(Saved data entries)
BEGIN

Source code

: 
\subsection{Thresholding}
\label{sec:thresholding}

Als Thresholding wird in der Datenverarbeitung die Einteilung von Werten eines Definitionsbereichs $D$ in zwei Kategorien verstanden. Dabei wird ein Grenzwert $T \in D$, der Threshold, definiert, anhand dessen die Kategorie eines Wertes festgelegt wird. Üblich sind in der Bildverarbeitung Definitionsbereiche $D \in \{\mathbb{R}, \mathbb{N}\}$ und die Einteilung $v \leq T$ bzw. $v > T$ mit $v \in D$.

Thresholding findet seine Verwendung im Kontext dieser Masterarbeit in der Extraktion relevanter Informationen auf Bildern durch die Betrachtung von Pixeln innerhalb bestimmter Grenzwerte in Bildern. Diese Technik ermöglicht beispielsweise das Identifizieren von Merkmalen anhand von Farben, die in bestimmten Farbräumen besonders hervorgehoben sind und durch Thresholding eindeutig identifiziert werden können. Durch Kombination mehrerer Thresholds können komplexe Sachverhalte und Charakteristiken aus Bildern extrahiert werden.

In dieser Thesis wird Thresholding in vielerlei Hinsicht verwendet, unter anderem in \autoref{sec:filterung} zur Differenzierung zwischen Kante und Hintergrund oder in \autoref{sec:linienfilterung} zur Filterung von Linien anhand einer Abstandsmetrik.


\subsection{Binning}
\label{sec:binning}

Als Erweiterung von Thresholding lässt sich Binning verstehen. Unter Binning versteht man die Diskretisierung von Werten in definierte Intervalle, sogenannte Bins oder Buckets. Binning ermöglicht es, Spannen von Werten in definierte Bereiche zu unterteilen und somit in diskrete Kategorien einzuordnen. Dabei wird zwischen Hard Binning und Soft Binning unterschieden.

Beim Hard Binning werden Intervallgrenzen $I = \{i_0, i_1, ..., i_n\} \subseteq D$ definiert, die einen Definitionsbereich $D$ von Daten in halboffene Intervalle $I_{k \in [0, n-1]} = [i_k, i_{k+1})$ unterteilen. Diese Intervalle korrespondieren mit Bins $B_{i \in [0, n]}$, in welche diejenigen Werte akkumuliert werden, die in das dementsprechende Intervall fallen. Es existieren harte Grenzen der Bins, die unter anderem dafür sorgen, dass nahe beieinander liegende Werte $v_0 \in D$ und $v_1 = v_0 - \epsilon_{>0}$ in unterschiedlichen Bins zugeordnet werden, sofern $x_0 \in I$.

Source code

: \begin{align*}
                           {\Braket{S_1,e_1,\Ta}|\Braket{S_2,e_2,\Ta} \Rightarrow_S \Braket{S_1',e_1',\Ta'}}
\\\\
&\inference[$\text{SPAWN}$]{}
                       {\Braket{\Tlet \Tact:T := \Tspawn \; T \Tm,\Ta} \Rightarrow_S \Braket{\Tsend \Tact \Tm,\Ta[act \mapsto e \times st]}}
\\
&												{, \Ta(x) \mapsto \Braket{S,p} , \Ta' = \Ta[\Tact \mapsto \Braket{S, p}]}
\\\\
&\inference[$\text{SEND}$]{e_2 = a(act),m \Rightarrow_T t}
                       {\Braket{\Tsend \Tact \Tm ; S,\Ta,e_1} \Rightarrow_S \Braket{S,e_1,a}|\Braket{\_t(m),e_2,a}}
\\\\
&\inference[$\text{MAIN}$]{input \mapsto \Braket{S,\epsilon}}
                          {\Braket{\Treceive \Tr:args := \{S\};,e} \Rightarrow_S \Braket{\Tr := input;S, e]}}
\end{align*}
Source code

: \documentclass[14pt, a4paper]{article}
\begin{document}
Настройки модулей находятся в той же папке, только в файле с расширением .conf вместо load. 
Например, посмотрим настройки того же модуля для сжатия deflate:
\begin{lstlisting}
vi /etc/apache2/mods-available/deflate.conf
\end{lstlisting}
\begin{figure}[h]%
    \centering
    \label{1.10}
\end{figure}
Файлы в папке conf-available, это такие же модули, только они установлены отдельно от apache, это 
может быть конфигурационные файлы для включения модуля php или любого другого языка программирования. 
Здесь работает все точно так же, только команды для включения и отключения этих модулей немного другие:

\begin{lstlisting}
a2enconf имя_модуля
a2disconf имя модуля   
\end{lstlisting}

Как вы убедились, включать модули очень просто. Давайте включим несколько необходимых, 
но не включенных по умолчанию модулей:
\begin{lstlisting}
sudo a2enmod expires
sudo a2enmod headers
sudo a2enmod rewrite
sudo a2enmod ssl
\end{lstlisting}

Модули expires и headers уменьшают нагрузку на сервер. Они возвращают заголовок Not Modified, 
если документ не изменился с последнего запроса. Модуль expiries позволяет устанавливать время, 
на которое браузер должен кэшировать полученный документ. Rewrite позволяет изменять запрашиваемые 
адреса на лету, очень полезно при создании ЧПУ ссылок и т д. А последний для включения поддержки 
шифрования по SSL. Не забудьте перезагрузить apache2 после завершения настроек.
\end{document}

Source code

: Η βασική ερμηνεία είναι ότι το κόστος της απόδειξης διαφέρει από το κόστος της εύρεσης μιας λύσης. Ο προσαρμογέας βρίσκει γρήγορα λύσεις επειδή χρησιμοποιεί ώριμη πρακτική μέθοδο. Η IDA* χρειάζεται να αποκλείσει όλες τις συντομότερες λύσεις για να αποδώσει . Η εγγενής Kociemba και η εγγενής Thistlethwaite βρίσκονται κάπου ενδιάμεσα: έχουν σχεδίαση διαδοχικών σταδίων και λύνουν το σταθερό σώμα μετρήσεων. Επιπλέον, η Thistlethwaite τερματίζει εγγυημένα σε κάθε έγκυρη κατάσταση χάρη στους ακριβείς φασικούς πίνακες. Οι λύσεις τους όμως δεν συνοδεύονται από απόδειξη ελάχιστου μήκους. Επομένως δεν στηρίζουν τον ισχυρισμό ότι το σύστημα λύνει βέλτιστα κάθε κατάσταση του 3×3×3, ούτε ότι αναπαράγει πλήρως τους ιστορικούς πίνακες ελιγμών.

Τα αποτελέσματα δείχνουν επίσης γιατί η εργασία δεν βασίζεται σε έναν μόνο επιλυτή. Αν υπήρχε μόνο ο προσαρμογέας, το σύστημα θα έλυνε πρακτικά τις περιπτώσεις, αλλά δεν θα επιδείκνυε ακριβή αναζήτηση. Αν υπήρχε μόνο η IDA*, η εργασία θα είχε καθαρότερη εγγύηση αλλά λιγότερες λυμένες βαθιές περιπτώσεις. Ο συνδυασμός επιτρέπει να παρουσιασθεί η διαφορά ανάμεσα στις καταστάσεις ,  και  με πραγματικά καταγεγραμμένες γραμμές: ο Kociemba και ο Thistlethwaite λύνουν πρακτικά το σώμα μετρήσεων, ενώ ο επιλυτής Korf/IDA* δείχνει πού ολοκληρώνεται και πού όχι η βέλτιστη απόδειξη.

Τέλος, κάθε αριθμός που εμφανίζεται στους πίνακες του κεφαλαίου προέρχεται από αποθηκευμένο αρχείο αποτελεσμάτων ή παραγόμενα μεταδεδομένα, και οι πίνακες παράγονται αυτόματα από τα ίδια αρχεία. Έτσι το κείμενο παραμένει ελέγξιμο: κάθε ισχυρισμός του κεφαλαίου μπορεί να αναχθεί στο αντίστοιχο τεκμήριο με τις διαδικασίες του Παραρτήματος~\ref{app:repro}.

END

▶ How to complete this task
Could you return all lines from the records that include the word "модулей"?

▶ Solution to the problem
Настройки модулей находятся в той же папке, только в файле с расширением .conf вместо load. 
Здесь работает все точно так же, только команды для включения и отключения этих модулей немного другие:
но не включенных по умолчанию модулей:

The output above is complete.